LANÇAMENTO DE DERRAMA


Declaração de voto

"O município pode lançar anualmente uma derrama, até ao limite de 1,5 % sobre o lucro tributável sujeito e não isento de Imposto Sobre o Rendimento de Pessoas Colectivas (IRC), de forma a obter fontes de financiamento; no entanto e tendo em conta a actual conjuntura económica, o cenário de crise e dificuldades comerciais que atravessam todas as empresas de Portugal, o que engloba como é óbvio também as que laboram em Arouca, entendemos que uma diminuição de 0,5% da derrama sobre o valor proposto pela autarquia, serviria como um incentivo e uma ajuda às empresas “concelhias” na ajuda do combate à forte crise que atravessamos.

Entendemos então que uma taxa de derrama de 1% seria um valor mais justo, que não colocaria em causa a “saúde financeira da autarquia” e acreditamos, serviria como um incentivo e um pequena apoio às empresas arouquenses no atravessar destes tempos económica e comercialmente difíceis.

Por tais motivos, os vereadores do PSD, votam contra a proposta de aplicação da taxa de derrama máxima de 1,5% sobre o IRC."

 

IRS

Declaração de voto

"Com a Nova Lei das Finanças Locais o Estado prescindiu de arrecadar directamente para o Governo central 5 % da taxa de IRS dos contribuintes, passando esse valor a ser gerido pelos Municípios de todo o país. Pode, por isso mesmo, cada autarquia reduzir até esse valor máximo de 5 % a taxa de IRS dos contribuintes com domicílio fiscal na respectiva circunscrição territorial.

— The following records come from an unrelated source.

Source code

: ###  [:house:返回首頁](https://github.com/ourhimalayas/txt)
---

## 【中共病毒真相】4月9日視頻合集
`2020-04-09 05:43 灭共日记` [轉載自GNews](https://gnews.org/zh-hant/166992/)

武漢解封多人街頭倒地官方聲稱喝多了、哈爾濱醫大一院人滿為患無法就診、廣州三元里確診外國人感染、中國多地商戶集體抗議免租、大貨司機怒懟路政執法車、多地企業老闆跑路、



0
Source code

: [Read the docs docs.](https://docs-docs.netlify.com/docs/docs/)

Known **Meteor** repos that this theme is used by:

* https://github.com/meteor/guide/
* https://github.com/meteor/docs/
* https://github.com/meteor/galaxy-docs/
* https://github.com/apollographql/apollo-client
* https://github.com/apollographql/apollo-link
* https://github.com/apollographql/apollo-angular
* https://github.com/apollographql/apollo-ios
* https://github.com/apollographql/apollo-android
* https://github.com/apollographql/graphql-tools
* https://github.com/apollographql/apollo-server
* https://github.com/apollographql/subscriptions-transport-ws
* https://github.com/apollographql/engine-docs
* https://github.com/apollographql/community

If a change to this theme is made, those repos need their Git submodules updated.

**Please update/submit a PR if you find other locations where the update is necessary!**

Constatamos que o executivo do Município de Arouca teima em manter a taxa máxima de IRS, quando:

1º Mesmo em tempo de crise, o Poder Central, apesar de ter nos seus braços uma enorme dívida pública, não retomou estes 5 % directamente para os seus cofres;

2º Deveria ser o Município de Arouca, que felizmente se vangloria de ter larga capacidade de endividamento, a tomar a iniciativa de aliviar a carga fiscal dos arouquenses seus munícipes, prescindindo de parte dessa receita;

3º O PSD-Arouca já vem defendendo desde o anterior mandato a redução desse imposto para os arouquenses tendo mesmo feito aprovar uma redução de 1,5 % na taxa de IRS. E acha que uma redução seria um contributo para melhorar a qualidade de vida dos arouquenses aqui residentes, já de si tão castigados pela interioridade, pela falta de emprego na sua terra, pela maior carga fiscal que se avizinha, e pela inexistência de uma via de ligação condigna ao litoral, tantas vezes prometida e até agora sempre adiada.

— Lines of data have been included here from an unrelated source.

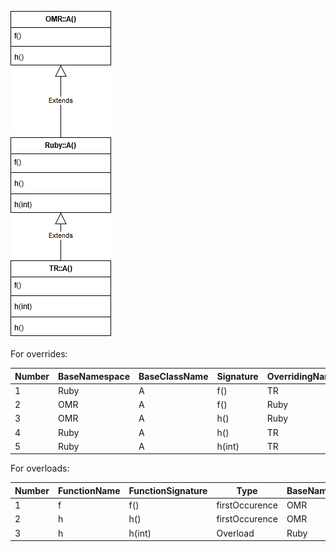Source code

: ![Class Hierarchy](https://github.com/samasri/omr/blob/master/tools/compiler/OMRStatistics/doc/resources/Case2.png)

For overrides:

Number | BaseNamespace | BaseClassName | Signature | OverridingNamespace | OverridingClassName |
| --- | --- | --- | --- | --- | --- |
| 1 | Ruby | A | f() | TR | A |
| 2 | OMR | A | f() | Ruby | A |
| 3 | OMR | A | h() | Ruby | A |
| 4 | Ruby | A | h() | TR | A |
| 5 | Ruby | A | h(int) | TR | A |

For overloads:

Number | FunctionName | FunctionSignature | Type | BaseNamespace | BaseClassName |
| --- | --- | --- | --- | --- | --- |
| 1 | f | f() | firstOccurence | OMR | A |
| 2 | h | h() | firstOccurence | OMR | A |
| 3 | h | h(int) | Overload | Ruby | A |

Por tais motivos os Vereadores do PSD votam contra a proposta apresentada pelo executivo de manutenção da taxa máxima de 5% no IRS a ser cobrado no ano fiscal de 2012."

 

Recomendação para a inclusão de benefícios a conceder pelo IMI por forma a discriminar positivamente a construção sustentável.

As taxas do imposto municipal sobre imóveis fixadas no art.º 112º do Código do Imposto Municipal sobre Imóveis (CIMI), aprovado pelo Decreto-Lei nº 287/2003, de 12 de Novembro, estabelece no nº 12 do citado artigo (Aditado pela Lei nº 53-A/2006, de 29 de Dezembro) que os municípios, mediante deliberação da Assembleia Municipal, podem fixar uma redução até 50% da taxa que vigorar no ano a que respeita o imposto a aplicar aos prédios classificados como de interesse público, de valor municipal ou património cultural, nos termos da legislação em vigor, desde que estes prédios não se encontrem abrangidos pela alínea n) do n.º 1 do artigo 40.º do Estatuto dos Benefícios Fiscais.

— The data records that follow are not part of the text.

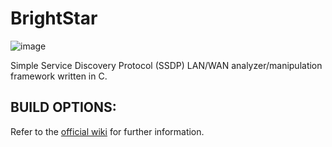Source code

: # BrightStar
![image](https://github.com/PlatinumVoyager/BrightStar/assets/116006542/6c480c4a-1c11-4a7e-b53c-8269ecdc1cdd)

Simple Service Discovery Protocol (SSDP) LAN/WAN analyzer/manipulation framework written in C.

## BUILD OPTIONS:
Refer to the  [official wiki](https://github.com/PlatinumVoyager/BrightStar/wiki) for further information.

Deste modo, os Vereadores do PSD recomendam que a Câmara Municipal de Arouca submeta à Assembleia Municipal, ao abrigo do disposto no artigo supracitado, as seguintes reduções de taxa de IMI:

a) Redução de 25 % da taxa de IMI (Imposto Municipal de Imóveis) para imóveis que obtenham Certificação Energética do tipo A;

b) Redução de 50 % da taxa de IMI (Imposto Municipal de Imóveis) para imóveis que obtenham Certificação Energética do tipo A + ou no âmbito do Programa ‘Lider A’.